(Pictures paired with source code)

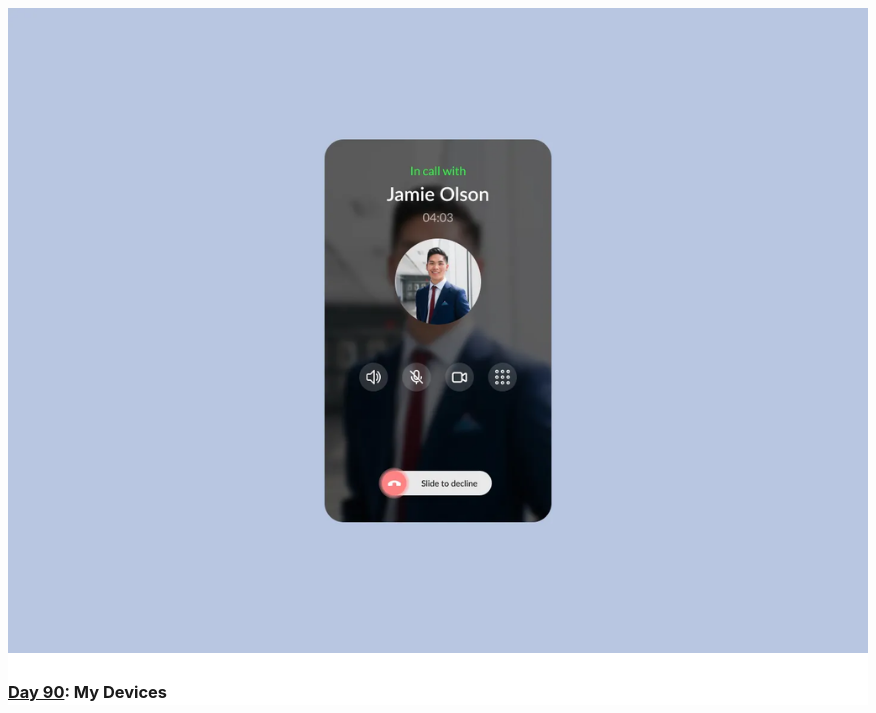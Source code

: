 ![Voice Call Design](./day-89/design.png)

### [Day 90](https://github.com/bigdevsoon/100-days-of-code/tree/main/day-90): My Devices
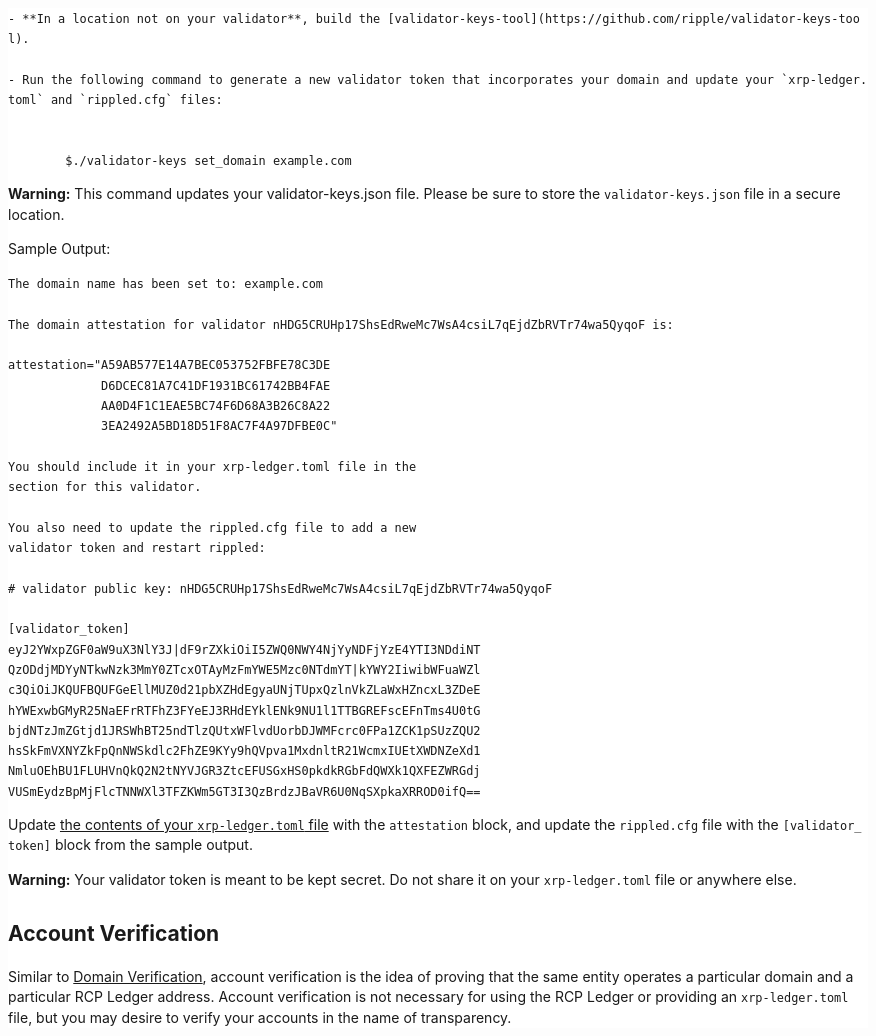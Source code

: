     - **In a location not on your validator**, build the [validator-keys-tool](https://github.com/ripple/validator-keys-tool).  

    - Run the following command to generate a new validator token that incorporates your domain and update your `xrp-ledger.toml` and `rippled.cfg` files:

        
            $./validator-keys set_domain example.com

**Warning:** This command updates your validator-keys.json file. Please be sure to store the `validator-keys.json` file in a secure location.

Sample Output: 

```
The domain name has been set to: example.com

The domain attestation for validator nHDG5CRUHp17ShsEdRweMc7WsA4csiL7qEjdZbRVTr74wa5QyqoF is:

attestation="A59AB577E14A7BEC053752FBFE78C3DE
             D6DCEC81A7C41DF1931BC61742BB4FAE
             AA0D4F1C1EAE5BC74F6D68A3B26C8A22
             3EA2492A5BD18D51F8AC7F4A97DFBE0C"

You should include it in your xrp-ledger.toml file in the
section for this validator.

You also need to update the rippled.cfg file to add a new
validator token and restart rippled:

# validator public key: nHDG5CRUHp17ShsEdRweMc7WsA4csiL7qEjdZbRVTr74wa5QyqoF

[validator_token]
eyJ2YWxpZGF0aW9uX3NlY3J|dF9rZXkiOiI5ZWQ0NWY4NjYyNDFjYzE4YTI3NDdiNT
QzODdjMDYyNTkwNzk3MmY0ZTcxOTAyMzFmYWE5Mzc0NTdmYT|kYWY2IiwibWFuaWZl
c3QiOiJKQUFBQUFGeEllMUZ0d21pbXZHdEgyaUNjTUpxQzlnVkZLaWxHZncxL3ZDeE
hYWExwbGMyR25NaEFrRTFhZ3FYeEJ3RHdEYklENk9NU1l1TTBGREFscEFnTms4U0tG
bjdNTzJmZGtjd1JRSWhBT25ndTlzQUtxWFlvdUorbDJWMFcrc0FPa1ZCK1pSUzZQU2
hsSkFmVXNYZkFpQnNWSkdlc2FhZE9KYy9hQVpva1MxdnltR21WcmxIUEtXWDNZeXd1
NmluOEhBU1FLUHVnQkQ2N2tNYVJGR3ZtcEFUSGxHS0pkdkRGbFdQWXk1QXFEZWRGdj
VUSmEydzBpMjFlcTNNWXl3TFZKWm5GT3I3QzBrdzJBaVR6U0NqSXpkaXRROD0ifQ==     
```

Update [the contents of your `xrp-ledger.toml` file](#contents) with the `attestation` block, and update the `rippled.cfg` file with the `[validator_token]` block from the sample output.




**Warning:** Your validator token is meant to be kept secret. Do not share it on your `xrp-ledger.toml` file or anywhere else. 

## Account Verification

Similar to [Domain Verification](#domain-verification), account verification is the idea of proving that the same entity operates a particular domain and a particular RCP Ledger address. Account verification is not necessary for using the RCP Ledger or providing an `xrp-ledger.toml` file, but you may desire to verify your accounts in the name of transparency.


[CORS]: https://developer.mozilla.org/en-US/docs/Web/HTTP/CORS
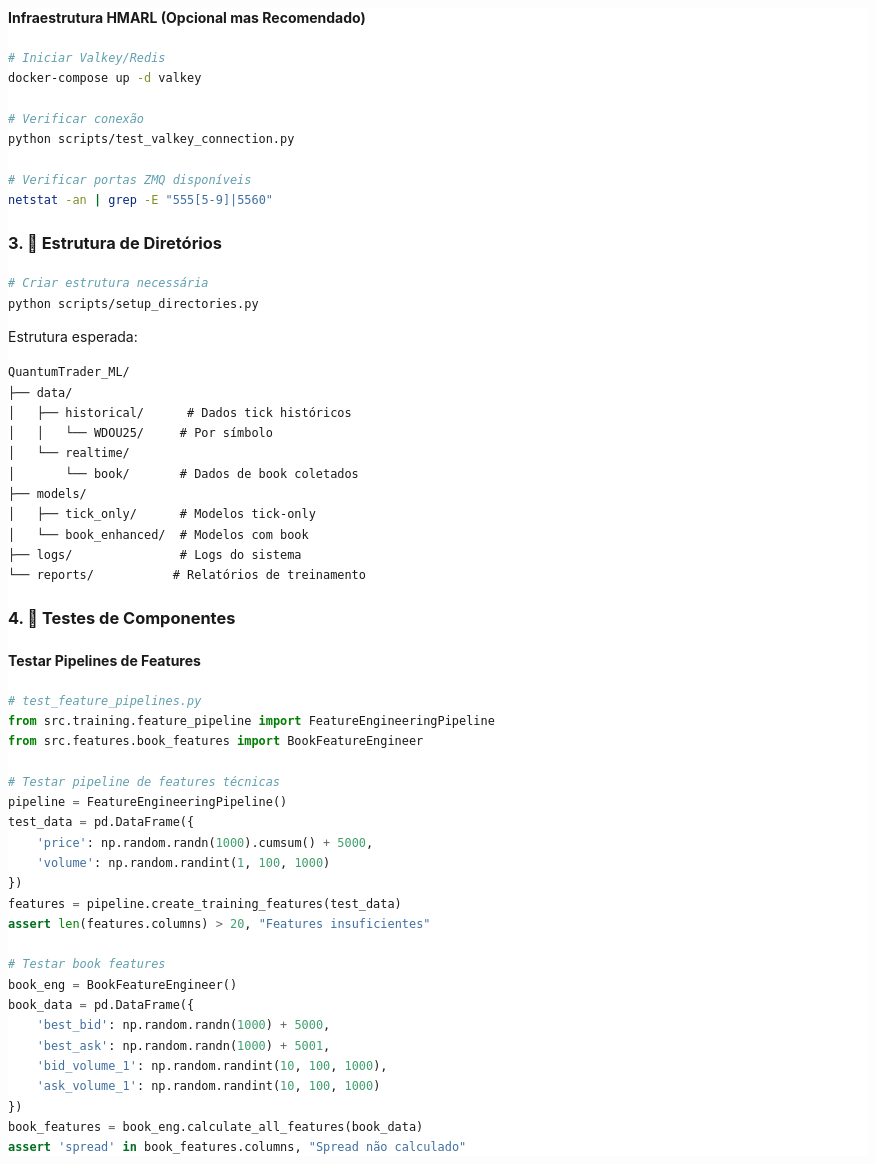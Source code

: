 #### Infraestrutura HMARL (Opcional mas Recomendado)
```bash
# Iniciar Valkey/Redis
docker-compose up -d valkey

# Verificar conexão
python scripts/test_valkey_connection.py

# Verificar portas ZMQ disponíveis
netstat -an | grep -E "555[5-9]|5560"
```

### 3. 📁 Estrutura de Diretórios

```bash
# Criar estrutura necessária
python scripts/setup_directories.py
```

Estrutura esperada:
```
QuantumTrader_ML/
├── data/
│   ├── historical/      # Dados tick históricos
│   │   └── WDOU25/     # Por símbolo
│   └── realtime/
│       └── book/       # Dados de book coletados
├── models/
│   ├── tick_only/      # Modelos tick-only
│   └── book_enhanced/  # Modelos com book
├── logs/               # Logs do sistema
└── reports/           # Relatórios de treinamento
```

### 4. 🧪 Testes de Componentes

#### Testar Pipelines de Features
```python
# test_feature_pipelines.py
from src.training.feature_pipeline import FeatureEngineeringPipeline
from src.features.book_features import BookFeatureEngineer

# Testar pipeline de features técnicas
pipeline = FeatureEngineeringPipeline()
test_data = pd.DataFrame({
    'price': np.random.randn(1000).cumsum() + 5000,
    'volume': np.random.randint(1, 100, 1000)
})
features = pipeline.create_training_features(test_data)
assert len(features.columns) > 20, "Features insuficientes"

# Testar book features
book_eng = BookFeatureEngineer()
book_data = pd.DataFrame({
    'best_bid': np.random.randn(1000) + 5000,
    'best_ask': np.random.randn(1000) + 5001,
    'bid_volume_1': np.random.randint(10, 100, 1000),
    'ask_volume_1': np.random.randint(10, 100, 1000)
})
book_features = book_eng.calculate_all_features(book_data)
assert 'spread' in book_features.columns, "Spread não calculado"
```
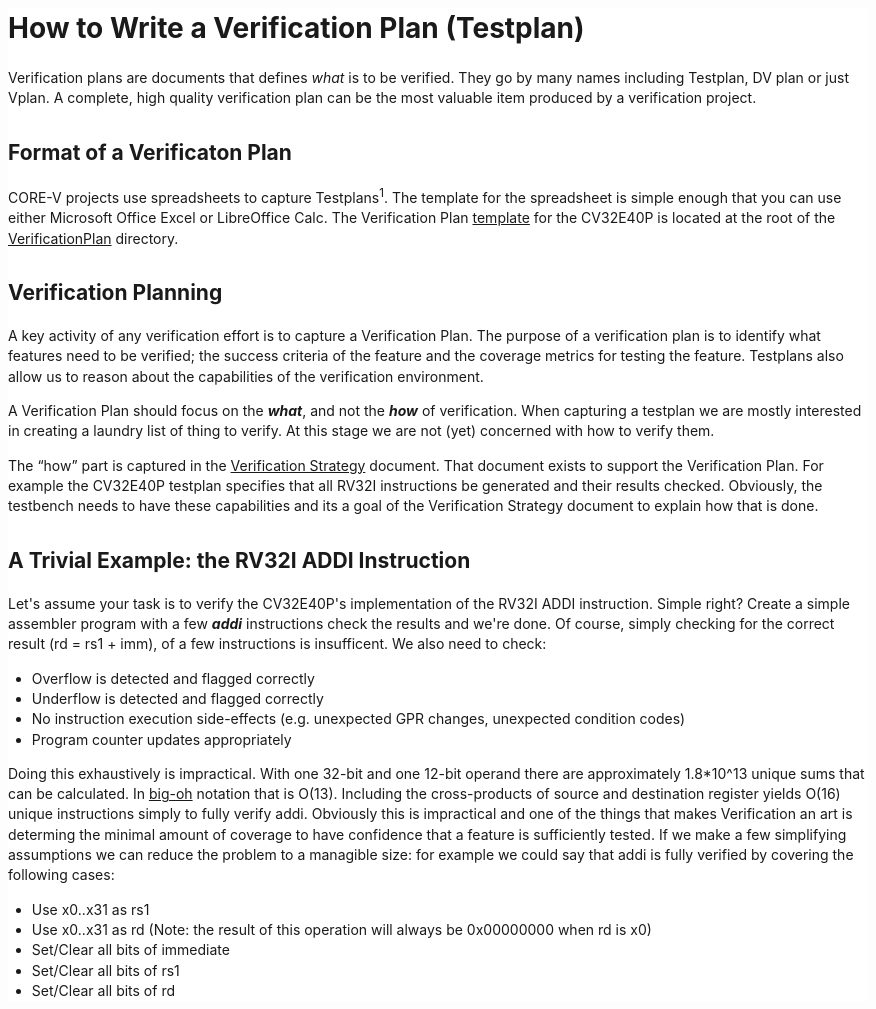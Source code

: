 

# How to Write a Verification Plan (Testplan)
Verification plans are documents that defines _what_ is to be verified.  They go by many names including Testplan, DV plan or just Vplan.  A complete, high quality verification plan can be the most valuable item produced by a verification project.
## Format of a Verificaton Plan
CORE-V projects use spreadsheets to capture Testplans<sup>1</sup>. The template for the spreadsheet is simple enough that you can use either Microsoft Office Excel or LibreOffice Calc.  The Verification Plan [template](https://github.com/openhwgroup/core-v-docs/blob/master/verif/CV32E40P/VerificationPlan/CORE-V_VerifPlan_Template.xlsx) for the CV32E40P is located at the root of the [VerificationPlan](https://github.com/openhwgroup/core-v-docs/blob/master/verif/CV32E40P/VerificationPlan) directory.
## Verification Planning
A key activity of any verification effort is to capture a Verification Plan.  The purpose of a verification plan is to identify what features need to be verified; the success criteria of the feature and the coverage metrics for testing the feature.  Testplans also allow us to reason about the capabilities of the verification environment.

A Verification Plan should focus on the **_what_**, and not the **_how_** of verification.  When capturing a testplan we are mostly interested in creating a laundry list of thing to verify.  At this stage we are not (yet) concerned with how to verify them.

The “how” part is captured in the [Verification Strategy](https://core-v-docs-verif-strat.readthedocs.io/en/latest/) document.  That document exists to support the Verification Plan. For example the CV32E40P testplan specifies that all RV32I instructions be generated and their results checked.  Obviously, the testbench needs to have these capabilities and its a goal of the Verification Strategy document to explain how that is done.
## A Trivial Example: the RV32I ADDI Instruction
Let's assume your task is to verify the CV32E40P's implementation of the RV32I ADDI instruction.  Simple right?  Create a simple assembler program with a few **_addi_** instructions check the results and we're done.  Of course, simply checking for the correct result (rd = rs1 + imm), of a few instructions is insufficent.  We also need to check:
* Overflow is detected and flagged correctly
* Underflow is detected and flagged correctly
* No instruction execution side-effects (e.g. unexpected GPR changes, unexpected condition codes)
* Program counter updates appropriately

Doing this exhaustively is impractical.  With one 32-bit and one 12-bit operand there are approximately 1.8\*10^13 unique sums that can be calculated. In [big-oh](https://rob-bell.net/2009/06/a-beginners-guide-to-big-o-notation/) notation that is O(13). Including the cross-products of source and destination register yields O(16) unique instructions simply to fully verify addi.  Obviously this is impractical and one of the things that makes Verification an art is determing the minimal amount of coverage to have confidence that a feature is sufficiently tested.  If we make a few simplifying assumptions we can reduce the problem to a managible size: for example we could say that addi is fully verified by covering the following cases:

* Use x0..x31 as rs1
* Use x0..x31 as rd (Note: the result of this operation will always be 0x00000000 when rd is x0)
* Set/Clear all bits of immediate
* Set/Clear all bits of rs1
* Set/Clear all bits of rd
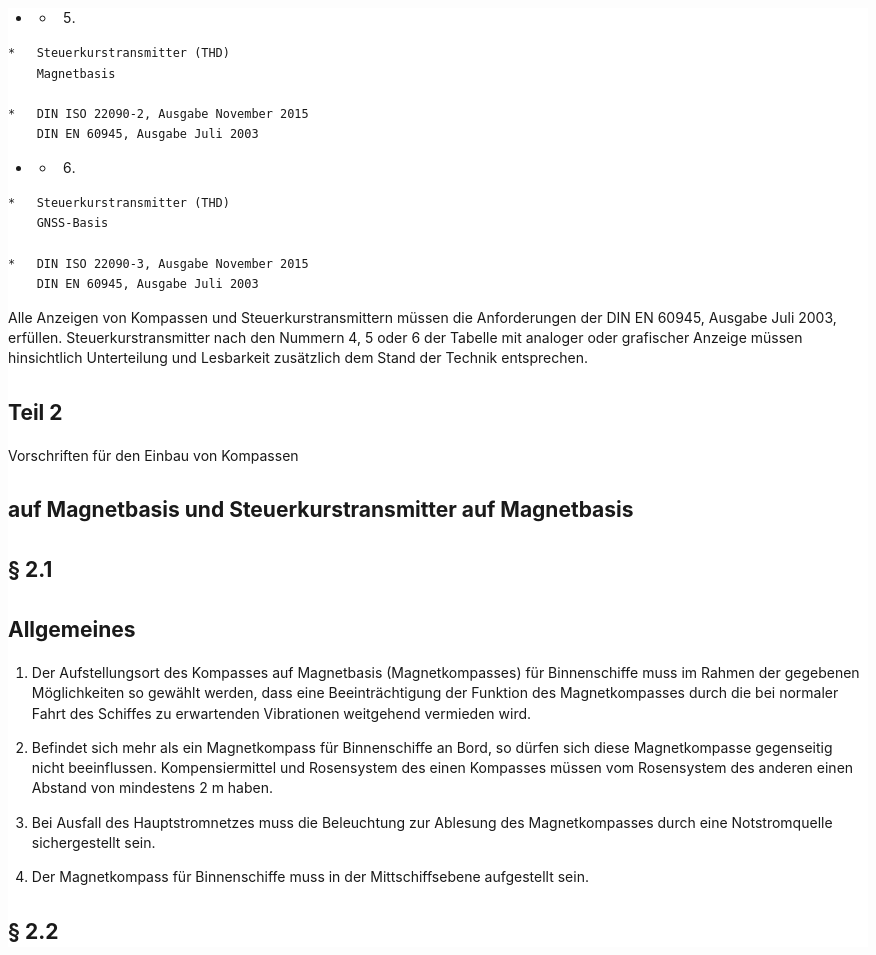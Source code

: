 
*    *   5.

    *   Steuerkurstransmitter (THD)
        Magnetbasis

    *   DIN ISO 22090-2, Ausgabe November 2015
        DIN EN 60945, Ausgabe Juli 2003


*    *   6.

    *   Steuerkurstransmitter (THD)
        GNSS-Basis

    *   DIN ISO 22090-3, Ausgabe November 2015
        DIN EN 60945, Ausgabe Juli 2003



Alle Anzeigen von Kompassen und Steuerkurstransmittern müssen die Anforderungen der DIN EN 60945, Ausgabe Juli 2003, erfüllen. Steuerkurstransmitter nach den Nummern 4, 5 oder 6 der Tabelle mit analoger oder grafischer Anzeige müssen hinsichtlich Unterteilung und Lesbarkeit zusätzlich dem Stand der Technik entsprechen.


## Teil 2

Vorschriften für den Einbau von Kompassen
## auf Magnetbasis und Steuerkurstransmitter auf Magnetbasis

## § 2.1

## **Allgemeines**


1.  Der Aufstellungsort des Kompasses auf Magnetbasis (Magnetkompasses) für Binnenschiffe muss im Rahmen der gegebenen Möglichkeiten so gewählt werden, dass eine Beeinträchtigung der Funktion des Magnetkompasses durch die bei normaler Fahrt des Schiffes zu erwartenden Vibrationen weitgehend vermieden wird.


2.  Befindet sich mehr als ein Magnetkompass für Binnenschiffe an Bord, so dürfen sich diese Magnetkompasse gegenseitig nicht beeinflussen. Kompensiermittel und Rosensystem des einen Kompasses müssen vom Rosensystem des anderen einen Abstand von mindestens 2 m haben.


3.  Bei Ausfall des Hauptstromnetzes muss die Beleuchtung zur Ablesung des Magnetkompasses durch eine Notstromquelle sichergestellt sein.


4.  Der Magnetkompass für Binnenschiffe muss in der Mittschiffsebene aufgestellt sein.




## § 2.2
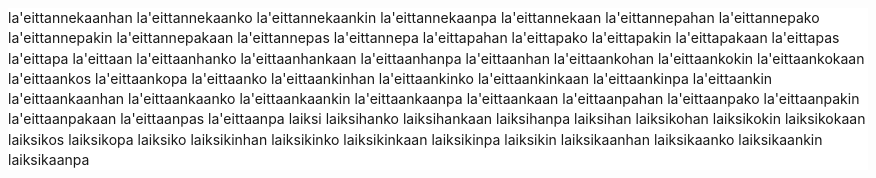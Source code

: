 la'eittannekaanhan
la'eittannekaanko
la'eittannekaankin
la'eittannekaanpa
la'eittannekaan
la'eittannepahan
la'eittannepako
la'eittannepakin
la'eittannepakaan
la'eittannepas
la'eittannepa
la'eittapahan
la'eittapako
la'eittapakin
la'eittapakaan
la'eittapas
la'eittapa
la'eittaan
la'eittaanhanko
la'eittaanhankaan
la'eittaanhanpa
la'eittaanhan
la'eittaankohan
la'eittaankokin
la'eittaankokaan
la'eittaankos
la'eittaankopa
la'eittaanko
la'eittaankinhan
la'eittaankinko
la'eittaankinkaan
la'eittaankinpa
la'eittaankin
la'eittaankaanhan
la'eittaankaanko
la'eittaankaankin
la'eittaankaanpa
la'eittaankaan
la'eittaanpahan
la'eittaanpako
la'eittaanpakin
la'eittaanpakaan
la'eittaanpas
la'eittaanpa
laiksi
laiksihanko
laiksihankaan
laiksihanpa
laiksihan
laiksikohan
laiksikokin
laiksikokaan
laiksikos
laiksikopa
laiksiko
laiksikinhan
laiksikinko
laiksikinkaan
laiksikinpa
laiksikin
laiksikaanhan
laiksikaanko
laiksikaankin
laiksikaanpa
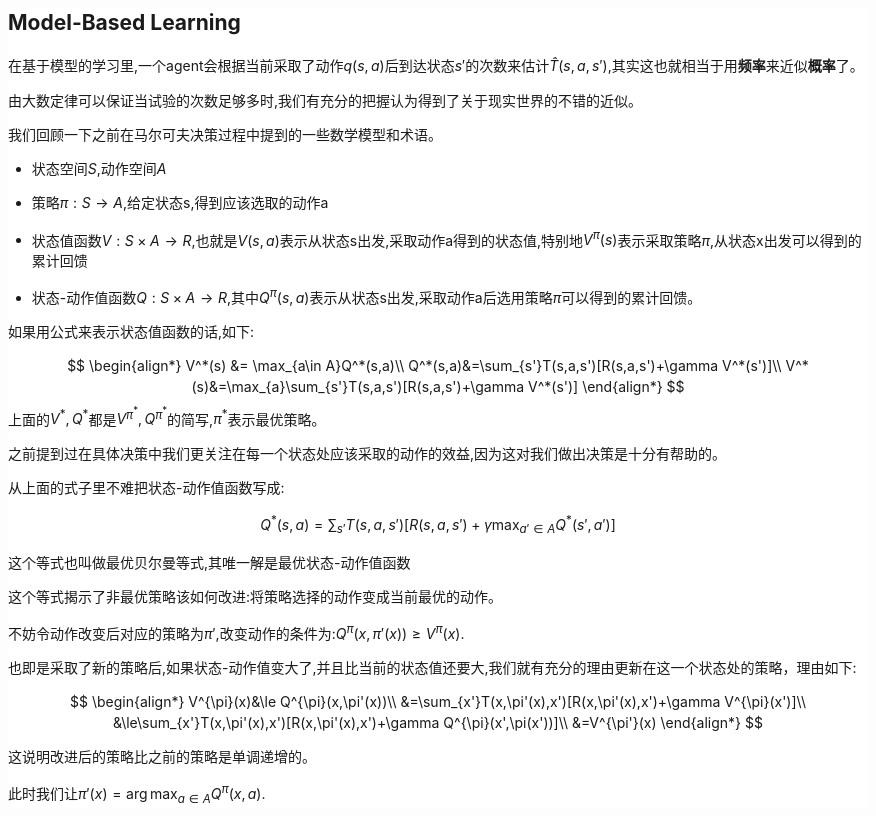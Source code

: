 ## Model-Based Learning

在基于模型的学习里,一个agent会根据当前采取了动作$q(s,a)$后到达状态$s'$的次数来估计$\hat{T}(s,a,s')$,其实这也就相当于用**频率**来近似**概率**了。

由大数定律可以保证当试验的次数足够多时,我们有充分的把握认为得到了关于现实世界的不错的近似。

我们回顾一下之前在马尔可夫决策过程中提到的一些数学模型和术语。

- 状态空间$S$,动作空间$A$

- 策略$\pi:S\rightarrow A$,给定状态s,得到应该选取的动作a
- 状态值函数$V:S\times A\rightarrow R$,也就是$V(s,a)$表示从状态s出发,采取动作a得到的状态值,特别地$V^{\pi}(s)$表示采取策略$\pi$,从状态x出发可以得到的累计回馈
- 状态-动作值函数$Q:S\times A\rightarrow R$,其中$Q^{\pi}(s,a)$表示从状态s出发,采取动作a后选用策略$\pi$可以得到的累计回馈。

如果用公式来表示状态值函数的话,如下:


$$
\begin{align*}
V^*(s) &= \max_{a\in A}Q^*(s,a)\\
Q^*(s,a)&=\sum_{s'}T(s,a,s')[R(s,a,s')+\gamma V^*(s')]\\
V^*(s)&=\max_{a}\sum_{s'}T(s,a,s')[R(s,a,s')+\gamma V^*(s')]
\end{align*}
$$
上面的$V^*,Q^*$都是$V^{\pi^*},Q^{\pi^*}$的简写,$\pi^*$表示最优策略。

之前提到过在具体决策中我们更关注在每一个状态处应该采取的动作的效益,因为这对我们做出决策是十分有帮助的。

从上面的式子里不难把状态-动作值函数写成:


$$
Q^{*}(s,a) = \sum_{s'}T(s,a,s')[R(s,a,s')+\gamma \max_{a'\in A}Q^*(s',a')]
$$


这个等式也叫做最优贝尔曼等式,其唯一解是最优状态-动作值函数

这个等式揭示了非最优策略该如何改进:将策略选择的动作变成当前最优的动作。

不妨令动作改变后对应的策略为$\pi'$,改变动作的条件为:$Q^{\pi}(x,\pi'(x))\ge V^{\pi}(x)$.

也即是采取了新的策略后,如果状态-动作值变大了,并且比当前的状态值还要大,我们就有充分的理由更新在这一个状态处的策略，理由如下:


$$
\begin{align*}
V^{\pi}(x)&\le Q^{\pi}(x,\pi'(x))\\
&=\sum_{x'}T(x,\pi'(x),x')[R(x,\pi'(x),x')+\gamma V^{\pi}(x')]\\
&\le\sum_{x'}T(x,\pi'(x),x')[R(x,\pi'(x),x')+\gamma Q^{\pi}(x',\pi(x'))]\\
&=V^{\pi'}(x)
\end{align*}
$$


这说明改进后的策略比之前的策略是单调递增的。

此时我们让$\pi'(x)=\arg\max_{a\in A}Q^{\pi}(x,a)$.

◆ **Task instructions**
Where a line above holds the word "müssen", copy it.

◆ **Response for this exercise**
Alle Anzeigen von Kompassen und Steuerkurstransmittern müssen die Anforderungen der DIN EN 60945, Ausgabe Juli 2003, erfüllen. Steuerkurstransmitter nach den Nummern 4, 5 oder 6 der Tabelle mit analoger oder grafischer Anzeige müssen hinsichtlich Unterteilung und Lesbarkeit zusätzlich dem Stand der Technik entsprechen.
2.  Befindet sich mehr als ein Magnetkompass für Binnenschiffe an Bord, so dürfen sich diese Magnetkompasse gegenseitig nicht beeinflussen. Kompensiermittel und Rosensystem des einen Kompasses müssen vom Rosensystem des anderen einen Abstand von mindestens 2 m haben.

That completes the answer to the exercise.